▶ _WHAT THE TASK ASKS_
The answer must be the full listing, restated word for word.

[[ RECORDS FOR PROCESSING open ]]

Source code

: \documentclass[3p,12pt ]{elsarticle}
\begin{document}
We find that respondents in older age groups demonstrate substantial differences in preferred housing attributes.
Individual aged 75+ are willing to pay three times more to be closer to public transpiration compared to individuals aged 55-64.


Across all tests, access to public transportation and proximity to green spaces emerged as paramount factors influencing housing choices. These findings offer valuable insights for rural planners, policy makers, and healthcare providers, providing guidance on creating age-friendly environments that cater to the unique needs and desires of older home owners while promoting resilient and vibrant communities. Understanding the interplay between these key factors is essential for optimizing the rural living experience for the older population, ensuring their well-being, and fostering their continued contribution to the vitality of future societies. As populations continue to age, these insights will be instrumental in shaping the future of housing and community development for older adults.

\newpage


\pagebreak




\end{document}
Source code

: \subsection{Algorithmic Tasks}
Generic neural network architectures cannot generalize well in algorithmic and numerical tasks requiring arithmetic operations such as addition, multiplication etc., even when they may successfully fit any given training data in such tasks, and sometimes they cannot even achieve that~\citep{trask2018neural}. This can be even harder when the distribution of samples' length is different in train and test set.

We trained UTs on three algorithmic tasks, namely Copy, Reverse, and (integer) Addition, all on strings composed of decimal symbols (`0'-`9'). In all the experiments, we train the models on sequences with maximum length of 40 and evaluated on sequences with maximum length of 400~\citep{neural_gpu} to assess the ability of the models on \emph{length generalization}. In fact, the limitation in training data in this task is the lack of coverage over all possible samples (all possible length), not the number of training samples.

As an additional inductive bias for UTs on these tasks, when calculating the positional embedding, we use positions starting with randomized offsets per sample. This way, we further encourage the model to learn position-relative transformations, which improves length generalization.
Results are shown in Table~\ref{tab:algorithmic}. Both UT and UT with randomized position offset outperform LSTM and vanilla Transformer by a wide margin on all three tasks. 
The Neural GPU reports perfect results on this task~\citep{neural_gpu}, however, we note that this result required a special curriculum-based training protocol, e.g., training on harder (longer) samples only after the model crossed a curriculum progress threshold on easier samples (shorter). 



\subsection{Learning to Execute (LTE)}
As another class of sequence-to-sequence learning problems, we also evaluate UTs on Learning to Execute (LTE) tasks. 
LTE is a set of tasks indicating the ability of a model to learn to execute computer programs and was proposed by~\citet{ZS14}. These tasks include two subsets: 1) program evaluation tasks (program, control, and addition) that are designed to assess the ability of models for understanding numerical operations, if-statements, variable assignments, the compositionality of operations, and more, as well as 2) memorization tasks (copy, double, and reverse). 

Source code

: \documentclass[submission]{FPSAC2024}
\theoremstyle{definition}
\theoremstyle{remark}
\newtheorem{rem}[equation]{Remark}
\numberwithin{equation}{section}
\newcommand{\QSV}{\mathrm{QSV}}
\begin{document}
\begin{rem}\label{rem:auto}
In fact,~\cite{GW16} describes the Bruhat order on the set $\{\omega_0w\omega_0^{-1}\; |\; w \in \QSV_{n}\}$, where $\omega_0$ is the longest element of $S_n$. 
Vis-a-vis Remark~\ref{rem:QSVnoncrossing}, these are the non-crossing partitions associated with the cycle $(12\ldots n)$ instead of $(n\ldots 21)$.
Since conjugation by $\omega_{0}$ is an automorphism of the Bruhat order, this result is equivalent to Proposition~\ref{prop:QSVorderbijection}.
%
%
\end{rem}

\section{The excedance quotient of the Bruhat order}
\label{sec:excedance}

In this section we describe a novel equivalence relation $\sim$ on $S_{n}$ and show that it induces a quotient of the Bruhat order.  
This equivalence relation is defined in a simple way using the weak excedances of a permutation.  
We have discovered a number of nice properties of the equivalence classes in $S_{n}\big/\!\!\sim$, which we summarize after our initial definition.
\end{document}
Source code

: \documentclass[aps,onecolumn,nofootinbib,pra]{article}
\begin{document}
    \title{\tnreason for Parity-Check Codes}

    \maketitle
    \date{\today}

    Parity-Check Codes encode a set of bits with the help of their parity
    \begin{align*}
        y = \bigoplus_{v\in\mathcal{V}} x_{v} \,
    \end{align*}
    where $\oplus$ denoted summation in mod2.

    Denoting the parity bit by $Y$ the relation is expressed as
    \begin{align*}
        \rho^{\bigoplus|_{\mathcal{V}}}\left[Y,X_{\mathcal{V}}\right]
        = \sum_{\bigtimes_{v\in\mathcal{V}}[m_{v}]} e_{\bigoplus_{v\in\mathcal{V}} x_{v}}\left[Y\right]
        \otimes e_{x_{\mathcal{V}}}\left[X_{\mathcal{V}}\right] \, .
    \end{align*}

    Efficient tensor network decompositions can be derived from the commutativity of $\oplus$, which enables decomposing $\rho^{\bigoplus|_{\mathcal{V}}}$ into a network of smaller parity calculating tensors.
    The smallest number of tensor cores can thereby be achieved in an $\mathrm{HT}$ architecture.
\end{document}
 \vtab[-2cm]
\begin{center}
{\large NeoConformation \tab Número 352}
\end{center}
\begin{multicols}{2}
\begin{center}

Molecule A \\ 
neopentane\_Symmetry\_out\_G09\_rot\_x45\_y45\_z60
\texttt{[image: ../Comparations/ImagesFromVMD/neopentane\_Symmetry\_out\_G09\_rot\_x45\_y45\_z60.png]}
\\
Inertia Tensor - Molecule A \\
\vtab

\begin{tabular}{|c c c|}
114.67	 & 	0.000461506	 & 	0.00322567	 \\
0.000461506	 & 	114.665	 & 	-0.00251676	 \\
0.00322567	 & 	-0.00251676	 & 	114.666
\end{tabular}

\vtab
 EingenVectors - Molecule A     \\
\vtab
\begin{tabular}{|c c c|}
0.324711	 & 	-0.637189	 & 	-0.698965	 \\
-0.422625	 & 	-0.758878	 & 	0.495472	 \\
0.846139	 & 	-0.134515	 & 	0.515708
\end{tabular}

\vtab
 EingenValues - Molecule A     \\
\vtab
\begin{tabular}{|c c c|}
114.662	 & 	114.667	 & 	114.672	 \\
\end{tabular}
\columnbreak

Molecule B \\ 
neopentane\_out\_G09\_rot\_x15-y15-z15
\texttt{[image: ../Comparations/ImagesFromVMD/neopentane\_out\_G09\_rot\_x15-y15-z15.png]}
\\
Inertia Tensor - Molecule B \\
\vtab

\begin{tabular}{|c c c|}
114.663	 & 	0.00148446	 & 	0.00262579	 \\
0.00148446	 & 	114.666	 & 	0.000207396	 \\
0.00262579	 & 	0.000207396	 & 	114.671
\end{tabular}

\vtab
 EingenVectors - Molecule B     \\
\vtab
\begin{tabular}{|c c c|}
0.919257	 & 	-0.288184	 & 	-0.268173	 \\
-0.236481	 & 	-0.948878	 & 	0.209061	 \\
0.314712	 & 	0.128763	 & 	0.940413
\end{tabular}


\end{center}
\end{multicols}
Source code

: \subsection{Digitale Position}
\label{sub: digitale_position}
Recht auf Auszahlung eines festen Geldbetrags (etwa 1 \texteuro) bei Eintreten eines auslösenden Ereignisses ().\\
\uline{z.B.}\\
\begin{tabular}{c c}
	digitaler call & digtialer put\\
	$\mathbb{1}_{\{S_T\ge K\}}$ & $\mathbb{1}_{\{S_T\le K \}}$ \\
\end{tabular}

[[ RECORDS FOR PROCESSING closed ]]

▶ _YOUR RESPONSE_
Source code

: \documentclass[3p,12pt ]{elsarticle}
\begin{document}
We find that respondents in older age groups demonstrate substantial differences in preferred housing attributes.
Individual aged 75+ are willing to pay three times more to be closer to public transpiration compared to individuals aged 55-64.


Across all tests, access to public transportation and proximity to green spaces emerged as paramount factors influencing housing choices. These findings offer valuable insights for rural planners, policy makers, and healthcare providers, providing guidance on creating age-friendly environments that cater to the unique needs and desires of older home owners while promoting resilient and vibrant communities. Understanding the interplay between these key factors is essential for optimizing the rural living experience for the older population, ensuring their well-being, and fostering their continued contribution to the vitality of future societies. As populations continue to age, these insights will be instrumental in shaping the future of housing and community development for older adults.

\newpage


\pagebreak




\end{document}
Source code

: \subsection{Algorithmic Tasks}
Generic neural network architectures cannot generalize well in algorithmic and numerical tasks requiring arithmetic operations such as addition, multiplication etc., even when they may successfully fit any given training data in such tasks, and sometimes they cannot even achieve that~\citep{trask2018neural}. This can be even harder when the distribution of samples' length is different in train and test set.

We trained UTs on three algorithmic tasks, namely Copy, Reverse, and (integer) Addition, all on strings composed of decimal symbols (`0'-`9'). In all the experiments, we train the models on sequences with maximum length of 40 and evaluated on sequences with maximum length of 400~\citep{neural_gpu} to assess the ability of the models on \emph{length generalization}. In fact, the limitation in training data in this task is the lack of coverage over all possible samples (all possible length), not the number of training samples.

As an additional inductive bias for UTs on these tasks, when calculating the positional embedding, we use positions starting with randomized offsets per sample. This way, we further encourage the model to learn position-relative transformations, which improves length generalization.
Results are shown in Table~\ref{tab:algorithmic}. Both UT and UT with randomized position offset outperform LSTM and vanilla Transformer by a wide margin on all three tasks. 
The Neural GPU reports perfect results on this task~\citep{neural_gpu}, however, we note that this result required a special curriculum-based training protocol, e.g., training on harder (longer) samples only after the model crossed a curriculum progress threshold on easier samples (shorter). 



\subsection{Learning to Execute (LTE)}
As another class of sequence-to-sequence learning problems, we also evaluate UTs on Learning to Execute (LTE) tasks. 
LTE is a set of tasks indicating the ability of a model to learn to execute computer programs and was proposed by~\citet{ZS14}. These tasks include two subsets: 1) program evaluation tasks (program, control, and addition) that are designed to assess the ability of models for understanding numerical operations, if-statements, variable assignments, the compositionality of operations, and more, as well as 2) memorization tasks (copy, double, and reverse). 

Source code

: \documentclass[submission]{FPSAC2024}
\theoremstyle{definition}
\theoremstyle{remark}
\newtheorem{rem}[equation]{Remark}
\numberwithin{equation}{section}
\newcommand{\QSV}{\mathrm{QSV}}
\begin{document}
\begin{rem}\label{rem:auto}
In fact,~\cite{GW16} describes the Bruhat order on the set $\{\omega_0w\omega_0^{-1}\; |\; w \in \QSV_{n}\}$, where $\omega_0$ is the longest element of $S_n$. 
Vis-a-vis Remark~\ref{rem:QSVnoncrossing}, these are the non-crossing partitions associated with the cycle $(12\ldots n)$ instead of $(n\ldots 21)$.
Since conjugation by $\omega_{0}$ is an automorphism of the Bruhat order, this result is equivalent to Proposition~\ref{prop:QSVorderbijection}.
%
%
\end{rem}

\section{The excedance quotient of the Bruhat order}
\label{sec:excedance}

In this section we describe a novel equivalence relation $\sim$ on $S_{n}$ and show that it induces a quotient of the Bruhat order.  
This equivalence relation is defined in a simple way using the weak excedances of a permutation.  
We have discovered a number of nice properties of the equivalence classes in $S_{n}\big/\!\!\sim$, which we summarize after our initial definition.
\end{document}
Source code

: \documentclass[aps,onecolumn,nofootinbib,pra]{article}
\begin{document}
    \title{\tnreason for Parity-Check Codes}

    \maketitle
    \date{\today}

    Parity-Check Codes encode a set of bits with the help of their parity
    \begin{align*}
        y = \bigoplus_{v\in\mathcal{V}} x_{v} \,
    \end{align*}
    where $\oplus$ denoted summation in mod2.

    Denoting the parity bit by $Y$ the relation is expressed as
    \begin{align*}
        \rho^{\bigoplus|_{\mathcal{V}}}\left[Y,X_{\mathcal{V}}\right]
        = \sum_{\bigtimes_{v\in\mathcal{V}}[m_{v}]} e_{\bigoplus_{v\in\mathcal{V}} x_{v}}\left[Y\right]
        \otimes e_{x_{\mathcal{V}}}\left[X_{\mathcal{V}}\right] \, .
    \end{align*}

    Efficient tensor network decompositions can be derived from the commutativity of $\oplus$, which enables decomposing $\rho^{\bigoplus|_{\mathcal{V}}}$ into a network of smaller parity calculating tensors.
    The smallest number of tensor cores can thereby be achieved in an $\mathrm{HT}$ architecture.
\end{document}
 \vtab[-2cm]
\begin{center}
{\large NeoConformation \tab Número 352}
\end{center}
\begin{multicols}{2}
\begin{center}

Molecule A \\ 
neopentane\_Symmetry\_out\_G09\_rot\_x45\_y45\_z60
\texttt{[image: ../Comparations/ImagesFromVMD/neopentane\_Symmetry\_out\_G09\_rot\_x45\_y45\_z60.png]}
\\
Inertia Tensor - Molecule A \\
\vtab

\begin{tabular}{|c c c|}
114.67	 & 	0.000461506	 & 	0.00322567	 \\
0.000461506	 & 	114.665	 & 	-0.00251676	 \\
0.00322567	 & 	-0.00251676	 & 	114.666
\end{tabular}

\vtab
 EingenVectors - Molecule A     \\
\vtab
\begin{tabular}{|c c c|}
0.324711	 & 	-0.637189	 & 	-0.698965	 \\
-0.422625	 & 	-0.758878	 & 	0.495472	 \\
0.846139	 & 	-0.134515	 & 	0.515708
\end{tabular}

\vtab
 EingenValues - Molecule A     \\
\vtab
\begin{tabular}{|c c c|}
114.662	 & 	114.667	 & 	114.672	 \\
\end{tabular}
\columnbreak

Molecule B \\ 
neopentane\_out\_G09\_rot\_x15-y15-z15
\texttt{[image: ../Comparations/ImagesFromVMD/neopentane\_out\_G09\_rot\_x15-y15-z15.png]}
\\
Inertia Tensor - Molecule B \\
\vtab

\begin{tabular}{|c c c|}
114.663	 & 	0.00148446	 & 	0.00262579	 \\
0.00148446	 & 	114.666	 & 	0.000207396	 \\
0.00262579	 & 	0.000207396	 & 	114.671
\end{tabular}

\vtab
 EingenVectors - Molecule B     \\
\vtab
\begin{tabular}{|c c c|}
0.919257	 & 	-0.288184	 & 	-0.268173	 \\
-0.236481	 & 	-0.948878	 & 	0.209061	 \\
0.314712	 & 	0.128763	 & 	0.940413
\end{tabular}


\end{center}
\end{multicols}
Source code

: \subsection{Digitale Position}
\label{sub: digitale_position}
Recht auf Auszahlung eines festen Geldbetrags (etwa 1 \texteuro) bei Eintreten eines auslösenden Ereignisses ().\\
\uline{z.B.}\\
\begin{tabular}{c c}
	digitaler call & digtialer put\\
	$\mathbb{1}_{\{S_T\ge K\}}$ & $\mathbb{1}_{\{S_T\le K \}}$ \\
\end{tabular}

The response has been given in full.